[Collected data]
-*-
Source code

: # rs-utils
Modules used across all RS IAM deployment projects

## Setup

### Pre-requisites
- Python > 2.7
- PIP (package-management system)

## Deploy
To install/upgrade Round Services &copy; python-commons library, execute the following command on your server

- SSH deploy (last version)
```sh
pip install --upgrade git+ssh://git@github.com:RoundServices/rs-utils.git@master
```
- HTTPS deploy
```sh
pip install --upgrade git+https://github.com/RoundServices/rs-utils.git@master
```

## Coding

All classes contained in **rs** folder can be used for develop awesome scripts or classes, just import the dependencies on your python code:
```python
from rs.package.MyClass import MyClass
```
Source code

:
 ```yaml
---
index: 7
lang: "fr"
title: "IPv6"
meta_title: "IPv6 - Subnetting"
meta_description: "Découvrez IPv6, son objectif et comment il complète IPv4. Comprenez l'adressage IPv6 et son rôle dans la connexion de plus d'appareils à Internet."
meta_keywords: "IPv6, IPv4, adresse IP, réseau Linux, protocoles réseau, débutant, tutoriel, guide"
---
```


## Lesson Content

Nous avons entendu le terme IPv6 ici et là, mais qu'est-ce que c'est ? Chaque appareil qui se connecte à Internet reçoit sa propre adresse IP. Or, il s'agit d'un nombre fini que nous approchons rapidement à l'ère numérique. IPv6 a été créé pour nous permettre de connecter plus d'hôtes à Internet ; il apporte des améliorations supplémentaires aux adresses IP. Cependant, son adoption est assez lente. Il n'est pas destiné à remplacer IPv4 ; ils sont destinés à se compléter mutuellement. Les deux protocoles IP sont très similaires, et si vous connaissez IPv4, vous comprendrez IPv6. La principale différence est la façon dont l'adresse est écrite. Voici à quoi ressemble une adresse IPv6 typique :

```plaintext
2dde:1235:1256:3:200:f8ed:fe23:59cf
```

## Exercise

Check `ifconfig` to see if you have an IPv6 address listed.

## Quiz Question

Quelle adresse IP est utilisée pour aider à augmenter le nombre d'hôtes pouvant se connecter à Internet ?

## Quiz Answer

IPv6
-*-
* **WORK INSTRUCTIONS**
Write the records above out again precisely.

* **EXERCISE OUTPUT**
Source code

: # rs-utils
Modules used across all RS IAM deployment projects

## Setup

### Pre-requisites
- Python > 2.7
- PIP (package-management system)

## Deploy
To install/upgrade Round Services &copy; python-commons library, execute the following command on your server

- SSH deploy (last version)
```sh
pip install --upgrade git+ssh://git@github.com:RoundServices/rs-utils.git@master
```
- HTTPS deploy
```sh
pip install --upgrade git+https://github.com/RoundServices/rs-utils.git@master
```

## Coding

All classes contained in **rs** folder can be used for develop awesome scripts or classes, just import the dependencies on your python code:
```python
from rs.package.MyClass import MyClass
```
Source code

:
 ```yaml
---
index: 7
lang: "fr"
title: "IPv6"
meta_title: "IPv6 - Subnetting"
meta_description: "Découvrez IPv6, son objectif et comment il complète IPv4. Comprenez l'adressage IPv6 et son rôle dans la connexion de plus d'appareils à Internet."
meta_keywords: "IPv6, IPv4, adresse IP, réseau Linux, protocoles réseau, débutant, tutoriel, guide"
---
```


## Lesson Content

Nous avons entendu le terme IPv6 ici et là, mais qu'est-ce que c'est ? Chaque appareil qui se connecte à Internet reçoit sa propre adresse IP. Or, il s'agit d'un nombre fini que nous approchons rapidement à l'ère numérique. IPv6 a été créé pour nous permettre de connecter plus d'hôtes à Internet ; il apporte des améliorations supplémentaires aux adresses IP. Cependant, son adoption est assez lente. Il n'est pas destiné à remplacer IPv4 ; ils sont destinés à se compléter mutuellement. Les deux protocoles IP sont très similaires, et si vous connaissez IPv4, vous comprendrez IPv6. La principale différence est la façon dont l'adresse est écrite. Voici à quoi ressemble une adresse IPv6 typique :

```plaintext
2dde:1235:1256:3:200:f8ed:fe23:59cf
```

## Exercise

Check `ifconfig` to see if you have an IPv6 address listed.

## Quiz Question

Quelle adresse IP est utilisée pour aider à augmenter le nombre d'hôtes pouvant se connecter à Internet ?

## Quiz Answer

IPv6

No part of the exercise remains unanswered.